Deshalb wird empfohlen, den Tor-Browser über ein VPN (Virtual Private Network) zu nutzen. Dann kennt nur der VPN-Anbieter meine IP. Empfohlen wird hierfür das seriöse ProtonVPN aus der Schweiz. Dafür muss man sich auf proton.me registrieren. Neben einem sicheren also verschlüsselten Mailserver wird ein basaler kostenfreier VPN-Service geboten. Die Performance ist zumindest für Testzwecke schon ganz gut.
Auf der Website der Proton AG wird der Vorgang der Installation auch für Linux genau beschrieben. Auch die Installation des VPN-Frontends gelang in drei Schritten auf Anhieb. Etwas Kommandozeile gibt es auch hier, aber keine Angst davor. Das Frontend basiert auf OpenVPN, was ein Sicherheitsmerkmal ist.
Last not least, selbst auf meinem Android-Smartphone gelingen Installation und Betrieb der beiden Apps mühelos. Dafür muss man lediglich den Play Store aufrufen und nach Tor-Browser bzw. ProtonVPN suchen. Dabei sollte man sich nicht von ähnlich klingenden App-Namen verwirren lassen. Bei Proton.me muss man sich registrieren, und schon geht es los.
Um anonym zu surfen, sind diese beiden Tools zusammen schon ganz gut. Es gibt allerdings eine Reihe von Möglichkeiten für Angreifer, die Schutzmechanismen auszuhebeln. Der Aufwand dafür ist allerdings schon recht hoch. Aber staatliche Stellen und Spionagefirmen können das gegebenenfalls leisten. Wer kommuniziert mit wem, das kann mit gewissem Aufwand beschrieben werden.
Trotz VPN und Tor-Browser angreifbar wird man allerdings immer, sobald wirklich persönliche Daten wie Bankverbindungen eingegeben werden. Reale E-Mail-Adressen sind tabu. Dokumente sind besser zu verschlüsseln, beispielsweise mit dem Tool PGP. Wenn sich auch nur geringe Nachlässigkeiten einschleichen, dann ist es vorbei mit der angestrebten Anonymität. Auch Blockchains wie Bitcoin liefern nur eine begrenzte Anonymität. Mit entsprechendem Aufwand kann selbst hier der Weg des Geldes nachvollzogen werden.
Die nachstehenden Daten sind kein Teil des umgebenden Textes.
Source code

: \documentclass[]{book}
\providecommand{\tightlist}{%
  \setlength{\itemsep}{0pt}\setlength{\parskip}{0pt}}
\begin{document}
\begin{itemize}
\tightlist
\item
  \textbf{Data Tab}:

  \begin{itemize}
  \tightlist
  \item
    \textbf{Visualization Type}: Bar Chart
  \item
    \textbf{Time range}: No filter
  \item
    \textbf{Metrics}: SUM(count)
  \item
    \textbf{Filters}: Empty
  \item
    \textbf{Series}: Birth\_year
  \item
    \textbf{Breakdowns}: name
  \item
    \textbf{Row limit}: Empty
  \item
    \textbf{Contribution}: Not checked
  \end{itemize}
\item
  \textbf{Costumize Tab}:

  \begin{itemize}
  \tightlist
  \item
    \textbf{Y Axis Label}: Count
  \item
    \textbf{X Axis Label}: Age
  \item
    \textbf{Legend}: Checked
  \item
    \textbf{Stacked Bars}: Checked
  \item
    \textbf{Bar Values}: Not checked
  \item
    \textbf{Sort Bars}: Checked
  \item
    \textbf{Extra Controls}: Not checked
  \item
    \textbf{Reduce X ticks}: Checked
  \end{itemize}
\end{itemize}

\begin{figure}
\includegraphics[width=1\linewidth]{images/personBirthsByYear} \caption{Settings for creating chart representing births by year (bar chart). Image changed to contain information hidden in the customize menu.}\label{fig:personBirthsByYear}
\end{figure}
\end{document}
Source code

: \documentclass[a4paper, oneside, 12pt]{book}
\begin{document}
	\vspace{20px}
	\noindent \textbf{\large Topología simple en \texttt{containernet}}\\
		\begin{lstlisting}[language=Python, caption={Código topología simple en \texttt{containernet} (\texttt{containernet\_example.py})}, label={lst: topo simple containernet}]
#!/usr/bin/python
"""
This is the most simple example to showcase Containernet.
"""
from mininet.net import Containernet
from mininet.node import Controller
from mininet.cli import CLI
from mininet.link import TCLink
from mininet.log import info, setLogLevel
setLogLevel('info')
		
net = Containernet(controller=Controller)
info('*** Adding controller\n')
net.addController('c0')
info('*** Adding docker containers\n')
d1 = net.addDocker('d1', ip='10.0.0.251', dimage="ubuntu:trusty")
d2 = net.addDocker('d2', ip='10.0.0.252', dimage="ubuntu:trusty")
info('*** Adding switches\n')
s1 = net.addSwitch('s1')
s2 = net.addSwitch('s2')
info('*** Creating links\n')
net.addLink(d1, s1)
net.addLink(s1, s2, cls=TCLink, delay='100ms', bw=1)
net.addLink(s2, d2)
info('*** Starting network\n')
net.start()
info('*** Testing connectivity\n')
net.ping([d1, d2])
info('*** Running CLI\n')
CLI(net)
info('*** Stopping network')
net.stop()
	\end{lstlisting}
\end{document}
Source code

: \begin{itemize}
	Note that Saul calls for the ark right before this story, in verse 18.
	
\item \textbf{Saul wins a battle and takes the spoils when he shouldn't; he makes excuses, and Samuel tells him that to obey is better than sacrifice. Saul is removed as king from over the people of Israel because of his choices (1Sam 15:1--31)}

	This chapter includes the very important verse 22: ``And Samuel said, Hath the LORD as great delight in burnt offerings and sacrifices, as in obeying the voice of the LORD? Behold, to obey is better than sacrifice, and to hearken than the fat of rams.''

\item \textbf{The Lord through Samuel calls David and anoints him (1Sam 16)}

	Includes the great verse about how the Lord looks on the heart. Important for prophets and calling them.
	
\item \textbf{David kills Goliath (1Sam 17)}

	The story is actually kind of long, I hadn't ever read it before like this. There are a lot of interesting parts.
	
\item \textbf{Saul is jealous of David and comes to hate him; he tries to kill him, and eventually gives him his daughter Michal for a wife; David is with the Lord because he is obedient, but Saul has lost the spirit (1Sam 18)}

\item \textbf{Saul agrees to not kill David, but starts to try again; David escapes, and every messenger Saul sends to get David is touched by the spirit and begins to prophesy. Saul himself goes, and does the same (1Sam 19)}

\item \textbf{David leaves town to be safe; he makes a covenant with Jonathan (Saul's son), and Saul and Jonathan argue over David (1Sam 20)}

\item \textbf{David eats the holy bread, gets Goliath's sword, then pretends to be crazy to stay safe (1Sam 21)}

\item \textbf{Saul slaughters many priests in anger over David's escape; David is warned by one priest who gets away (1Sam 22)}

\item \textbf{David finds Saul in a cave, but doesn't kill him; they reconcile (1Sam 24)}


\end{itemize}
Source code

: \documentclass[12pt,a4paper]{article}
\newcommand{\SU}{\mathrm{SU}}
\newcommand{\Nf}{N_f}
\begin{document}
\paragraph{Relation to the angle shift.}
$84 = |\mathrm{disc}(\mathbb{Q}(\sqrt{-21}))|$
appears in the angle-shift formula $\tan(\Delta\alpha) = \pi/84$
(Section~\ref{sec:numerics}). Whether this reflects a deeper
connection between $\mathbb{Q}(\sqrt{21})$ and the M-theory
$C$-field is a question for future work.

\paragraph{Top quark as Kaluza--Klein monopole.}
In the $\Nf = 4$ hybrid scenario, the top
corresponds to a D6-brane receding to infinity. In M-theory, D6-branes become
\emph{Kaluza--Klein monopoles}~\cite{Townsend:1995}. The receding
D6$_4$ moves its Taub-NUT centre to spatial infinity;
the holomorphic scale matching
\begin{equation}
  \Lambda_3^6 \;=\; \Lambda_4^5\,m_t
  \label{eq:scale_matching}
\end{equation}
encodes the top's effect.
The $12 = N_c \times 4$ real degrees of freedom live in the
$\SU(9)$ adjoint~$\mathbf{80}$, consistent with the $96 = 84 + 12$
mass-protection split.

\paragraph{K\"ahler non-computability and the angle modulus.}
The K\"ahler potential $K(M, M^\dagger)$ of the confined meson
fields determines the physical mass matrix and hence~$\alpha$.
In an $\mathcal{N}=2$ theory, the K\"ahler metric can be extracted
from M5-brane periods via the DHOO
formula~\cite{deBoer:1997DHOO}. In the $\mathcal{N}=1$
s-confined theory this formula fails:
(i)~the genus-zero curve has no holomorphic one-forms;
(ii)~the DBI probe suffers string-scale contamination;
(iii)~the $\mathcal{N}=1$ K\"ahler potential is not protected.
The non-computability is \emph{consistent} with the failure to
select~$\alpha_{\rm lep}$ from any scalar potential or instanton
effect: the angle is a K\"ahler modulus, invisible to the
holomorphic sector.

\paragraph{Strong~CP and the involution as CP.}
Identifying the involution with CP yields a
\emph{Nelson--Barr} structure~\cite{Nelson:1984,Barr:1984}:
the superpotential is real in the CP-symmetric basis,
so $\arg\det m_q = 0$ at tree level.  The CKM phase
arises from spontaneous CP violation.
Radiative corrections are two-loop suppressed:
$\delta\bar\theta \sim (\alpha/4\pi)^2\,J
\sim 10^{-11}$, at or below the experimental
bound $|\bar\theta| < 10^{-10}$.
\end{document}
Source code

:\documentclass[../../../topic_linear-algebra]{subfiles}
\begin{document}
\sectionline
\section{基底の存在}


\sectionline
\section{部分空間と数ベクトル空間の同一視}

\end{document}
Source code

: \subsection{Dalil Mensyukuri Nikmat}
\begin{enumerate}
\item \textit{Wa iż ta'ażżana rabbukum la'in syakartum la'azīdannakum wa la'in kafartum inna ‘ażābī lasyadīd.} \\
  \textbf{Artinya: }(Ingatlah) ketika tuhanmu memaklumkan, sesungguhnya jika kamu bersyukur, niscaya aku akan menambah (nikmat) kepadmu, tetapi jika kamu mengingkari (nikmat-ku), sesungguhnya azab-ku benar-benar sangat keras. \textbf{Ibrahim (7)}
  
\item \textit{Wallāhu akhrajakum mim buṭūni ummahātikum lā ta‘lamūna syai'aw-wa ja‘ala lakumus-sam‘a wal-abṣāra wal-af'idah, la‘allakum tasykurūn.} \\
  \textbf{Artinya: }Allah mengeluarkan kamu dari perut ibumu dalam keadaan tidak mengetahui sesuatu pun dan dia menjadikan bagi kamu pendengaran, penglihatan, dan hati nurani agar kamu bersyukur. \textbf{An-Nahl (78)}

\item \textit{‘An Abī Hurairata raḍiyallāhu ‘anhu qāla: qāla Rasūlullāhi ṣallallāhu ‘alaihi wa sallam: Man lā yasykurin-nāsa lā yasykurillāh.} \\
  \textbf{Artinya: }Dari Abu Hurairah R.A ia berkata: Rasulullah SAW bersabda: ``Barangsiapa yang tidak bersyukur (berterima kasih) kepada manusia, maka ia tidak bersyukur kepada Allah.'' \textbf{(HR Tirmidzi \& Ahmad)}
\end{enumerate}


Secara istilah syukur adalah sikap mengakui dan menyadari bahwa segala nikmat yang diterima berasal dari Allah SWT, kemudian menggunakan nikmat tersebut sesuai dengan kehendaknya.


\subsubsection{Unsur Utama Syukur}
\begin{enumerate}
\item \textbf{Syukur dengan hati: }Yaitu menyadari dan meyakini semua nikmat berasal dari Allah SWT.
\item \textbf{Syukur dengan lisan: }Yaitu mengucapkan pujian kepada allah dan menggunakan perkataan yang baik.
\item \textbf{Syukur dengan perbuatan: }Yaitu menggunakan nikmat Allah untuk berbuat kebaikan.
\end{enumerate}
Ach ja, bitte nicht vergessen, es gibt noch das Browser-Fingerprinting. Der Browser selbst stellt jede Menge Informationen über den Benutzer bereit, zum Beispiel im User Agent Header jedes Requests. Letztlich wird man hierüber identifizierbar. Verwende doch mal Browserleaks, AmIUnique oder IPLeak! Dann wird das Problem klarer! So viele Details gibt man automatisch immer von sich preis. Da brauchen Datenhändler nicht mal Cookies einzusetzen, um jeden Internetnutzer durch Datenvernetzung glasklar zu identifizieren! Das ist schlimm und desillusionierend. Hier weitere Aspekte von Profis beschrieben.
Und VPN und Tor-Browser in den Standardeinstellungen sorgen immerhin dafür, dass möglichst viele Benutzer gleich aussehen. Hierin besteht der Schutz der Tools auch gegen Fingerprinting.